In 2009 the EC banned the import and sale of Seal products within its borders, through Regulation (EU) No 1007/2009 and the consequent implementing Commission Regulation (EU) No 737/2010. Recent years have witnessed a flurry of activity around these regulations including a case decided in the European Court of Justice (ECJ) and another being deliberated in the World Trade Organization (WTO). This post tries to decipher the reasoning behind choosing a comprehensive ban of seal products within the EU market rather than an option allowing limited commercial trade. Part II of this two part piece will look at the recently concluded arguments (April 2013) at the Dispute Settlement Panel of the WTO.
The aim of the two regulations is to prevent cruel hunting methods. The wording of the regulations declare seals to be ‘sentient beings that can experience pain, distress, fear and other forms of suffering’ and ones that enjoy the concerns and the sensitivities of the European people and national governments.

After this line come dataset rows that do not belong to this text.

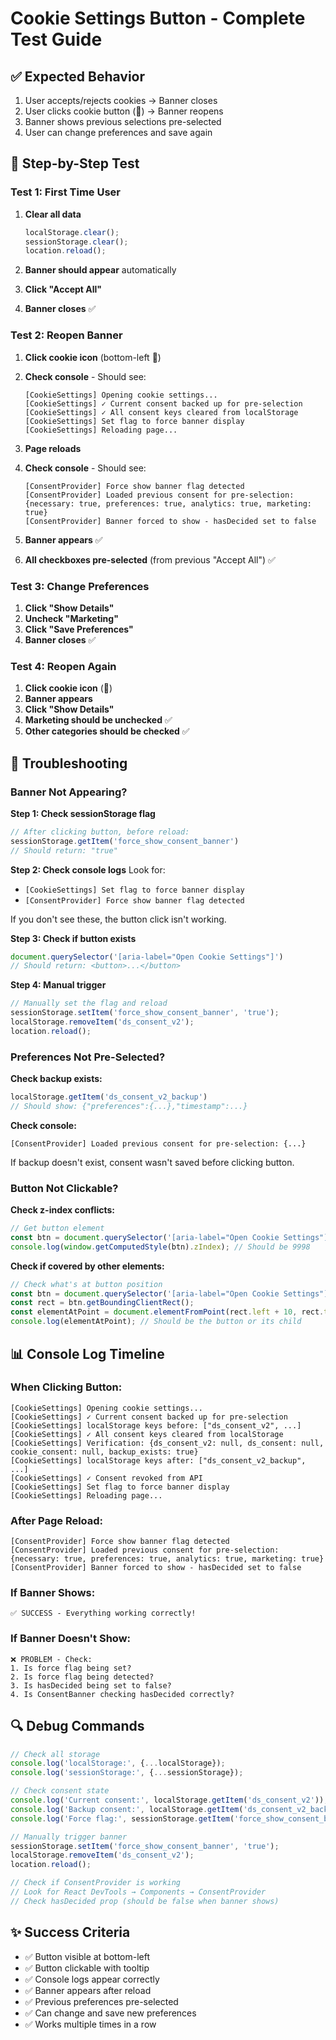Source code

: # Cookie Settings Button - Complete Test Guide

## ✅ Expected Behavior

1. User accepts/rejects cookies → Banner closes
2. User clicks cookie button (🍪) → Banner reopens
3. Banner shows previous selections pre-selected
4. User can change preferences and save again

## 🧪 Step-by-Step Test

### Test 1: First Time User

1. **Clear all data**
   ```javascript
   localStorage.clear();
   sessionStorage.clear();
   location.reload();
   ```

2. **Banner should appear** automatically
3. **Click "Accept All"**
4. **Banner closes** ✅

### Test 2: Reopen Banner

1. **Click cookie icon** (bottom-left 🍪)
2. **Check console** - Should see:
   ```
   [CookieSettings] Opening cookie settings...
   [CookieSettings] ✓ Current consent backed up for pre-selection
   [CookieSettings] ✓ All consent keys cleared from localStorage
   [CookieSettings] Set flag to force banner display
   [CookieSettings] Reloading page...
   ```

3. **Page reloads**
4. **Check console** - Should see:
   ```
   [ConsentProvider] Force show banner flag detected
   [ConsentProvider] Loaded previous consent for pre-selection: {necessary: true, preferences: true, analytics: true, marketing: true}
   [ConsentProvider] Banner forced to show - hasDecided set to false
   ```

5. **Banner appears** ✅
6. **All checkboxes pre-selected** (from previous "Accept All") ✅

### Test 3: Change Preferences

1. **Click "Show Details"**
2. **Uncheck "Marketing"**
3. **Click "Save Preferences"**
4. **Banner closes** ✅

### Test 4: Reopen Again

1. **Click cookie icon** (🍪)
2. **Banner appears**
3. **Click "Show Details"**
4. **Marketing should be unchecked** ✅
5. **Other categories should be checked** ✅

## 🐛 Troubleshooting

### Banner Not Appearing?

**Step 1: Check sessionStorage flag**
```javascript
// After clicking button, before reload:
sessionStorage.getItem('force_show_consent_banner')
// Should return: "true"
```

**Step 2: Check console logs**
Look for:
- `[CookieSettings] Set flag to force banner display`
- `[ConsentProvider] Force show banner flag detected`

If you don't see these, the button click isn't working.

**Step 3: Check if button exists**
```javascript
document.querySelector('[aria-label="Open Cookie Settings"]')
// Should return: <button>...</button>
```

**Step 4: Manual trigger**
```javascript
// Manually set the flag and reload
sessionStorage.setItem('force_show_consent_banner', 'true');
localStorage.removeItem('ds_consent_v2');
location.reload();
```

### Preferences Not Pre-Selected?

**Check backup exists:**
```javascript
localStorage.getItem('ds_consent_v2_backup')
// Should show: {"preferences":{...},"timestamp":...}
```

**Check console:**
```
[ConsentProvider] Loaded previous consent for pre-selection: {...}
```

If backup doesn't exist, consent wasn't saved before clicking button.

### Button Not Clickable?

**Check z-index conflicts:**
```javascript
// Get button element
const btn = document.querySelector('[aria-label="Open Cookie Settings"]');
console.log(window.getComputedStyle(btn).zIndex); // Should be 9998
```

**Check if covered by other elements:**
```javascript
// Check what's at button position
const btn = document.querySelector('[aria-label="Open Cookie Settings"]');
const rect = btn.getBoundingClientRect();
const elementAtPoint = document.elementFromPoint(rect.left + 10, rect.top + 10);
console.log(elementAtPoint); // Should be the button or its child
```

## 📊 Console Log Timeline

### When Clicking Button:
```
[CookieSettings] Opening cookie settings...
[CookieSettings] ✓ Current consent backed up for pre-selection
[CookieSettings] localStorage keys before: ["ds_consent_v2", ...]
[CookieSettings] ✓ All consent keys cleared from localStorage
[CookieSettings] Verification: {ds_consent_v2: null, ds_consent: null, cookie_consent: null, backup_exists: true}
[CookieSettings] localStorage keys after: ["ds_consent_v2_backup", ...]
[CookieSettings] ✓ Consent revoked from API
[CookieSettings] Set flag to force banner display
[CookieSettings] Reloading page...
```

### After Page Reload:
```
[ConsentProvider] Force show banner flag detected
[ConsentProvider] Loaded previous consent for pre-selection: {necessary: true, preferences: true, analytics: true, marketing: true}
[ConsentProvider] Banner forced to show - hasDecided set to false
```

### If Banner Shows:
```
✅ SUCCESS - Everything working correctly!
```

### If Banner Doesn't Show:
```
❌ PROBLEM - Check:
1. Is force flag being set?
2. Is force flag being detected?
3. Is hasDecided being set to false?
4. Is ConsentBanner checking hasDecided correctly?
```

## 🔍 Debug Commands

```javascript
// Check all storage
console.log('localStorage:', {...localStorage});
console.log('sessionStorage:', {...sessionStorage});

// Check consent state
console.log('Current consent:', localStorage.getItem('ds_consent_v2'));
console.log('Backup consent:', localStorage.getItem('ds_consent_v2_backup'));
console.log('Force flag:', sessionStorage.getItem('force_show_consent_banner'));

// Manually trigger banner
sessionStorage.setItem('force_show_consent_banner', 'true');
localStorage.removeItem('ds_consent_v2');
location.reload();

// Check if ConsentProvider is working
// Look for React DevTools → Components → ConsentProvider
// Check hasDecided prop (should be false when banner shows)
```

## ✨ Success Criteria

- ✅ Button visible at bottom-left
- ✅ Button clickable with tooltip
- ✅ Console logs appear correctly
- ✅ Banner appears after reload
- ✅ Previous preferences pre-selected
- ✅ Can change and save new preferences
- ✅ Works multiple times in a row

However, that may not be enough for a blanket ban per se. After all, there are measures that allow for the control of Seal products placed in the European market. Why then did the European commission choose to take the route of a blanket ban rather than a less trade restrictive alternative? There are several reasons for the decision.
Seals are used in a variety of products with varying degrees of content. Anything from a blatant seal skin to a more subtle Omega-3 capsule ingredient may be derived from seals. Consumers may find it extremely difficult to differentiate a like-product that may or may not contain seal. However implementing a labelling scheme may be difficult and often disproportionately costly for producers of such products.
Secondly, if the objective of the regulation is to reduce animal suffering, then the nature of the seal hunt makes it impossible to continuously and effectively verify and supervise them. If the suffering of the seals cannot be alleviated by implementing more humane methods of hunting, then at the very least the number of seals suffering can be reduced by reducing the number of seals being killed. If the demand of an entire market (the EU) is taken away, then it stands to reason that the commercial incentive to kill more individuals is significantly reduced.
Also, the concerns of the citizens had led to several countries banning or considering the prohibition or control of seal products while other countries in the EU placed no such restrictions and even had hunts of their own. Not only did this make it more difficult for consumers within the EU market to make an informed choice in buying seal-free products but also, such differences in national legislation resulted in a fragmented internal market. National legislations controlling seal products could even be construed as technical barriers to trade within the internal market. Therefore, a complete ban creating a level playing field within the EU market was the only viable alternative.
However, this ban did attract the ire of several seal hunting countries outside the EU, most notably Norway and Canada. Cases were registered in two relevant forums – the ECJ and the WTO. The ECJ recently gave its verdict upholding the ban. Proceedings at the WTO are still on and the judgement of the Panel for dispute settlement is expected later this year. The discussions however, already make for some interesting reading. Part II of this blog post will discuss some of the arguments levelled by Norway and Canada and the counter arguments used by the EU.